◆ **Instructions for the task**
When you reach a picture, leave it out; output everything else in the records exactly.

──────────────────────────────

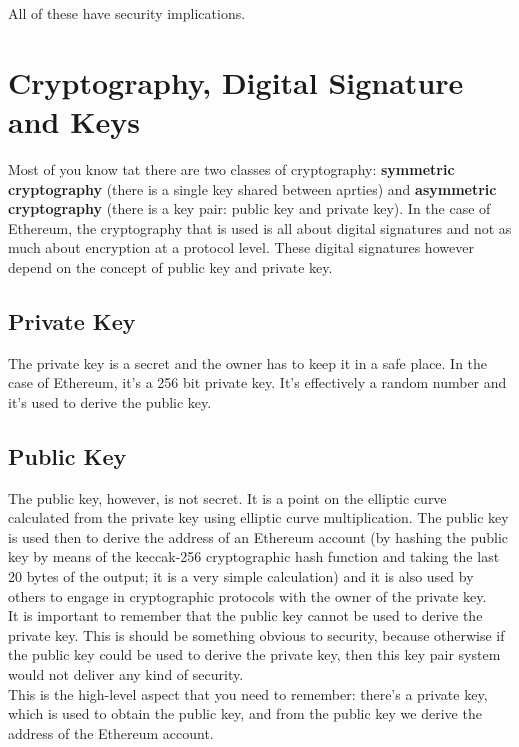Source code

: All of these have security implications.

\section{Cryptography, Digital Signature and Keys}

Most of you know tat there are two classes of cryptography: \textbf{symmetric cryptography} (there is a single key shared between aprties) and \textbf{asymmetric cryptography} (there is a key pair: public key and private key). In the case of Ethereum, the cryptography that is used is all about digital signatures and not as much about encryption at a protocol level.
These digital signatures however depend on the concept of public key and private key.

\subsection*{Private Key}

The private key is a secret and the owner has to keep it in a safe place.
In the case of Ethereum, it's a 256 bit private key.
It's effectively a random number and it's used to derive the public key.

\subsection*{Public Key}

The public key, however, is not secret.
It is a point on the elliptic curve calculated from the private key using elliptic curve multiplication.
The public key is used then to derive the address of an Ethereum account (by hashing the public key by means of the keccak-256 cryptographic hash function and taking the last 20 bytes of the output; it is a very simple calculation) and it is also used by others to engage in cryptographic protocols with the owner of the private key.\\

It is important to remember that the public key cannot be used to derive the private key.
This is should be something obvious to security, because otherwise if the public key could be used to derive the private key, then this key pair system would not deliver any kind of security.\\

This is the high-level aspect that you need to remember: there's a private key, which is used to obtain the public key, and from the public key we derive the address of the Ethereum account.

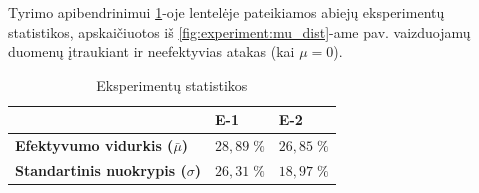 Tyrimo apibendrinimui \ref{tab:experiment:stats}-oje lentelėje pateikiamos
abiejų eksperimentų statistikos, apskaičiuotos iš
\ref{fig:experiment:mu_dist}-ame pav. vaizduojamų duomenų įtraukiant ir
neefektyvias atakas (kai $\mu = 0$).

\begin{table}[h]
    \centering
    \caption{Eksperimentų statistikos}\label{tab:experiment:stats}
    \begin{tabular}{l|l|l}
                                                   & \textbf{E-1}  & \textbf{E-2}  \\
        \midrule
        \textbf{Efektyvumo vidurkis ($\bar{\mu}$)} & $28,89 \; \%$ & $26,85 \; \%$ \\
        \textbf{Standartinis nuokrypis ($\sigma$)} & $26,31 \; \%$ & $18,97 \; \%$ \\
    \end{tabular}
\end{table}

──────────────────────────────

◆ **Result below**
Source code

: All of these have security implications.

\section{Cryptography, Digital Signature and Keys}

Most of you know tat there are two classes of cryptography: \textbf{symmetric cryptography} (there is a single key shared between aprties) and \textbf{asymmetric cryptography} (there is a key pair: public key and private key). In the case of Ethereum, the cryptography that is used is all about digital signatures and not as much about encryption at a protocol level.
These digital signatures however depend on the concept of public key and private key.

\subsection*{Private Key}

The private key is a secret and the owner has to keep it in a safe place.
In the case of Ethereum, it's a 256 bit private key.
It's effectively a random number and it's used to derive the public key.

\subsection*{Public Key}

The public key, however, is not secret.
It is a point on the elliptic curve calculated from the private key using elliptic curve multiplication.
The public key is used then to derive the address of an Ethereum account (by hashing the public key by means of the keccak-256 cryptographic hash function and taking the last 20 bytes of the output; it is a very simple calculation) and it is also used by others to engage in cryptographic protocols with the owner of the private key.\\

It is important to remember that the public key cannot be used to derive the private key.
This is should be something obvious to security, because otherwise if the public key could be used to derive the private key, then this key pair system would not deliver any kind of security.\\

This is the high-level aspect that you need to remember: there's a private key, which is used to obtain the public key, and from the public key we derive the address of the Ethereum account.

 Tyrimo apibendrinimui \ref{tab:experiment:stats}-oje lentelėje pateikiamos
abiejų eksperimentų statistikos, apskaičiuotos iš
\ref{fig:experiment:mu_dist}-ame pav. vaizduojamų duomenų įtraukiant ir
neefektyvias atakas (kai $\mu = 0$).

\begin{table}[h]
    \centering
    \caption{Eksperimentų statistikos}\label{tab:experiment:stats}
    \begin{tabular}{l|l|l}
                                                   & \textbf{E-1}  & \textbf{E-2}  \\
        \midrule
        \textbf{Efektyvumo vidurkis ($\bar{\mu}$)} & $28,89 \; \%$ & $26,85 \; \%$ \\
        \textbf{Standartinis nuokrypis ($\sigma$)} & $26,31 \; \%$ & $18,97 \; \%$ \\
    \end{tabular}
\end{table}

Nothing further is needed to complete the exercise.